Updated on Apr 18, 2022 10:36 PM IST
Bilawal was reportedly reluctant to take on the foreign affairs portfolio as he believed it could affect his work as chairman of the PPP, but the thinking within the party’s inner circles was that he should become the minister with Khar, a former foreign minister, as his deputy.
Pakistan People’s Party (PPP) chief Bilawal Bhutto Zardari is expected to be made the foreign minister in Prime Minister Shehbaz Sharif’s coalition government. (AFP PHOTO.)
Pakistan People’s Party (PPP) chief Bilawal Bhutto Zardari is expected to be made the foreign minister in Prime Minister Shehbaz Sharif’s coalition government. (AFP PHOTO.)

Pakistan People’s Party (PPP) leader Bilawal Bhutto Zardari is expected to be named foreign minister in Prime Minister Shehbaz Sharif’s coalition government with Hina Rabbani Khar as his deputy, people familiar with developments said on Monday.

The appointments are part of the complicated negotiations between Sharif’s Pakistan Muslim League-Nawaz (PML-N) party and the PPP for sharing of key portfolios. While the PML-N is expected to retain crucial portfolios such as finance, defence and interior, the foreign and human rights ministries will go to the PPP, the people cited above said.

Bilawal was reportedly reluctant to take on the foreign affairs portfolio as he believed it could affect his work as chairman of the PPP, but the thinking within the party’s inner circles was that he should become the minister with Khar, a former foreign minister, as his deputy, the people said.

Under this formula, Bilawal would be expected to look after the more important aspects of the job, such as interacting with high-profile foreign visitors, while the day-to-day functioning of the Foreign Office would be handled by Khar, the people added.

Khar served as Pakistan’s foreign minister during 2011-2013, and was the youngest person and the first woman to hold the post. Khar was 33 years old when she became foreign minister in former premier Yousaf Raza Gilani’s government and, incidentally, Bilawal is expected to take on the position at the same age.

Khar also dealt with several crises during her stint, such as the fallout of the US special forces raid on Abbottabad that killed al-Qaeda chief Osama bin Laden, the killing of two Pakistani intelligence operatives in Lahore by CIA contractor Raymond Davis, and the accidental killing of 28 Pakistani soldiers by US-led NATO forces at Salala in the Mohmand tribal district.

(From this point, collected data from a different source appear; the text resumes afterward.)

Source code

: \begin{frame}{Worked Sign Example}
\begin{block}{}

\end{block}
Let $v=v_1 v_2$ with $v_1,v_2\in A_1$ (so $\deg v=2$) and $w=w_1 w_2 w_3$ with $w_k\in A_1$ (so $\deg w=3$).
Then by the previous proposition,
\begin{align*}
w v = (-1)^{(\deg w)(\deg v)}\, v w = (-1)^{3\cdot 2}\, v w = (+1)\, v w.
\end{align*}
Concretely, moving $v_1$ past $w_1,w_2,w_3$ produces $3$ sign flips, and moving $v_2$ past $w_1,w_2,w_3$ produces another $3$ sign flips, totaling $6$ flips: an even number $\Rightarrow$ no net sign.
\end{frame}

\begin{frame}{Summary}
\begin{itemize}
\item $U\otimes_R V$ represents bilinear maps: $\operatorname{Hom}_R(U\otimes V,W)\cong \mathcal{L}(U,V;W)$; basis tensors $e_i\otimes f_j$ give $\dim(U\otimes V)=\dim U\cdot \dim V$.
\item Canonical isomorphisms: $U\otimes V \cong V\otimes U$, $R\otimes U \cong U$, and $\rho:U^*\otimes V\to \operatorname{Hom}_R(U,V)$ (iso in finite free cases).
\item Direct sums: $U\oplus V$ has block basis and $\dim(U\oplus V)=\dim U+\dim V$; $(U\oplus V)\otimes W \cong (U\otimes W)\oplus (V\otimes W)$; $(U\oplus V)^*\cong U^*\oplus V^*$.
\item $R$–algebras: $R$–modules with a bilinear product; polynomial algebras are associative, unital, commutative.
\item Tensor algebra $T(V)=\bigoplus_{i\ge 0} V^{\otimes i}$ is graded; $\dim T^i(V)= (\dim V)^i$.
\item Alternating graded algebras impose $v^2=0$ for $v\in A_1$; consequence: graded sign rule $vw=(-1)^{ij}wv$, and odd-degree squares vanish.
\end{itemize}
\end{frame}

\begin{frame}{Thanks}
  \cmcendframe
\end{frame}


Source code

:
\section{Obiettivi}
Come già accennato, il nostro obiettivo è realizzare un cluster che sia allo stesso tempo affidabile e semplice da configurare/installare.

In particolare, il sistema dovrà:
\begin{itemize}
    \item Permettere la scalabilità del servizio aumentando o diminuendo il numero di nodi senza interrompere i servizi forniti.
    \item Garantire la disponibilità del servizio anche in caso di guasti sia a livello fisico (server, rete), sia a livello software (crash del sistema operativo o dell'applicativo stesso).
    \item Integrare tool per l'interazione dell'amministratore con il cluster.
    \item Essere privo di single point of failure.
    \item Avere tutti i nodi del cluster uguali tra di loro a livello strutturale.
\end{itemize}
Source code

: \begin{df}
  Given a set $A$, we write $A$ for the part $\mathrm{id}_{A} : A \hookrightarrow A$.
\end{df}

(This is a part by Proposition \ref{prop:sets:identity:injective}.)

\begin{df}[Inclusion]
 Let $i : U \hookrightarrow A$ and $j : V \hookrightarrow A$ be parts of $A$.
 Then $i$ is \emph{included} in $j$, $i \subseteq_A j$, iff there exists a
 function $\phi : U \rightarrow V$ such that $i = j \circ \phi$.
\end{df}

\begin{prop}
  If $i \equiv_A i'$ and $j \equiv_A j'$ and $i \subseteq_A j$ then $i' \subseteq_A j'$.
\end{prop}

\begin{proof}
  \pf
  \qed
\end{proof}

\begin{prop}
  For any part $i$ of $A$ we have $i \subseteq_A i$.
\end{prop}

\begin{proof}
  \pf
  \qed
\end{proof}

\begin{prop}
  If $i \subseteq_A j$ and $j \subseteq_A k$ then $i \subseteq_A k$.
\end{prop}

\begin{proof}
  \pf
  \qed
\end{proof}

All three incidents occurred during her first year in the job.

Members of Sharif’s cabinet were set to be sworn in on Monday night but the ceremony had to be deferred after President Arif Alvi, a loyalist of former Prime Minister Imran Khan, reportedly declined to administer the oaths. The Senate chairman, Sadiq Sanjarani, is expected to administer the oath to the cabinet members either on Tuesday or Wednesday.

Reports have suggested that Sharif plans to induct the cabinet members in two phases and it was not immediately clear whether Bilawal, the son of late former Prime Minister Benazir Bhutto and former president Asif Ali Zardari, will be inducted in the first phase.

Pakistan’s next foreign minister will have the task of rebuilding strained ties with the US, which were hurt by Khan’s repeated allegations about the Biden administration being part of a “foreign conspiracy” to oust his government. Khan lost a trust vote in Pakistan’s Parliament on April 10.

The US has rubbished Khan’s allegations, which were based on a diplomatic cable sent by the former Pakistani ambassador to Washington after a meeting with a senior official of the US state department.

Sharif has sought “meaningful engagement” and the peaceful resolution of outstanding disputes, including the “core issue of Jammu & Kashmir”, in a letter sent to his Indian counterpart Narendra Modi.